Far West organisationnel

L’organisation devient une communauté, structurée en petits groupes, en cercles de 10 à 12 personnes. Le travail devient agile. Dans ce Far West organisationnel, c’est désormais le client qui dicte le rythme, d’où ce sentiment de changement perpétuel et d’accélération constante. Dans ce contexte de plus en plus fluctuant, les individus sont abandonnés à eux-mêmes, seuls à porter le fardeau de la performance et paradoxalement de moins en moins reconnus dans leur professionnalisme.

L’individu devient multitâche, capable de s’adapter à toute situation, mais aussi interchangeable et déshumanisé. Pour la sociologue du travail française Danièle Linhart (La comédie humaine du travail, éd. érès, 2015, 158 pages), cette capacité à s’adapter en permanence exige des collaborateurs qu’ils soient sans mémoire. Et c’est justement cette mémoire qui leur permet de mobiliser leurs savoir-faire pour passer du travail prescrit au travail effectif.

Individualisation

Pour Danièle Linhart, nous sommes passés de la déshumanisation taylorienne à une surhumanisation managériale du travail. Selon elle, sous prétexte d’empathie, de confiance et d’humanisation des rapports sociaux en entreprise, les directions individualisent le travail, empêchent la formation de collectifs et tiennent moins compte des métiers et du professionnalisme. Dans ce contexte, chacun est abandonné à lui- même, doit puiser dans ses ressources intimes pour ajuster sans cesse son travail au changement perpétuel et aux lois du marché.

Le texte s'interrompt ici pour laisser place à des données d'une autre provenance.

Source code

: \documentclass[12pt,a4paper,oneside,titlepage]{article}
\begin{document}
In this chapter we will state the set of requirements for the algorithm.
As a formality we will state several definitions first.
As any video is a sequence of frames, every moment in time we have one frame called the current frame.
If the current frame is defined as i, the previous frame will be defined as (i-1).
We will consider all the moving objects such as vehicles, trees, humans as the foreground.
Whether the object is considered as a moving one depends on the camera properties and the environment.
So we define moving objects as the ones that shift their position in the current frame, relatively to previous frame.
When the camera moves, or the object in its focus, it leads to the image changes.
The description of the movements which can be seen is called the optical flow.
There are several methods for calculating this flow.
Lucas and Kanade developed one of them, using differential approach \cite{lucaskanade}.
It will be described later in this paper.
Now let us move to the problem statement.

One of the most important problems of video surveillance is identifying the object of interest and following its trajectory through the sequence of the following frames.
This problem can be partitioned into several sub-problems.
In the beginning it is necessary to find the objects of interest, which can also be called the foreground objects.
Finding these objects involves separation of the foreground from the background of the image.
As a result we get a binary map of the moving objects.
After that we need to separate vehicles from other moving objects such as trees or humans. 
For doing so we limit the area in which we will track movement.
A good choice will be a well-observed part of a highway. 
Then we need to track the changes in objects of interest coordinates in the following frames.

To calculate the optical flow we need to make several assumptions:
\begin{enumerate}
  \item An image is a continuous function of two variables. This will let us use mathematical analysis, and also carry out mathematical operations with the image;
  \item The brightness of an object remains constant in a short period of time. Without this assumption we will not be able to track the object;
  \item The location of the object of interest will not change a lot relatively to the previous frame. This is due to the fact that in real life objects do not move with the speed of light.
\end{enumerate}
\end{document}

Cette critique fait écho à celle du psychologue du travail Yves Clot (Le prix du travail bien fait, éd. La Découverte, 2021, 231 pages), qui pointe deux dérives: l’hygiénisme des politiques de santé au travail (on se focalise sur la personne plutôt que sur son travail) et un discours managérial qui idéalise l’écoute, l’empathie et la bienveillance.

Ce discours managérial invite les individus à se dépasser, à réaliser leurs rêves au bureau, à exister par et pour leur travail. Le travail devient religion. A contrario, Yves Clot estime que le vrai enjeu se situe autour du conflit sur les critères d’un travail bien fait. Pour Clot, ce dialogue social sur la réalité du travail permettra à l’organisation de vivre sainement. C’est ce dialogue qui mène vers la performance durable et la santé au travail.

L’entreprise délibérée

Au lieu de l’entreprise libérée, Yves Clot préfère l’entreprise délibérée (pour reprendre la formule de Mathieu Detchessahar). Cette discussion sur le travail implique des confrontations entre différentes manières de voir, de faire et de niveaux hiérarchiques. «Impossible de faire l’impasse sur ces confrontations si l’on veut maintenir le travail bien fait au centre. Plutôt que de se focaliser sur l’idée convenue de faire remonter les problèmes, au risque de ne pas toujours pouvoir leur donner suite, mieux vaut faire descendre l’organisation sur les problèmes pour les résoudre», écrit Yves Clot.

Pour François Dupuy, les directions d’entreprise et le management ont laissé filer le travail durant les Trente Glorieuses. Pour maintenir la paix sociale et une bonne image sur le marché, ces dirigeants ont renoncé au contrôle de leurs équipes. En réaction à cette période de laisser-faire, les comités de direction ont mis en place dès la fin des années 1970 un carcan d’outils de contrôle. À l’origine, tous ces processus (direction par objectifs et évaluation de fin d’année), ces reportings, ces systèmes d’informations et ces indicateurs devaient permettre de mieux coordonner l’activité. Elles ont en réalité rigidifié l’organisation et tué le sens, comme l’a bien montré l’anthropologue David Graeber dans son fameux Bullshit jobs de 2018.

Manager de proximité

Comme on a retourné sur sa tête l’organisation du travail pyramidal et taylorisé, le rôle du manager de proximité devient central. C’est lui ou elle qui est proche du terrain, de ceux qui font le travail. Reconnu et souvent nommé par ces pairs, le manager de proximité est un référent métier, une personne qui règle les problèmes dans l’urgence et qui comprend les exigences d’un travail de qualité.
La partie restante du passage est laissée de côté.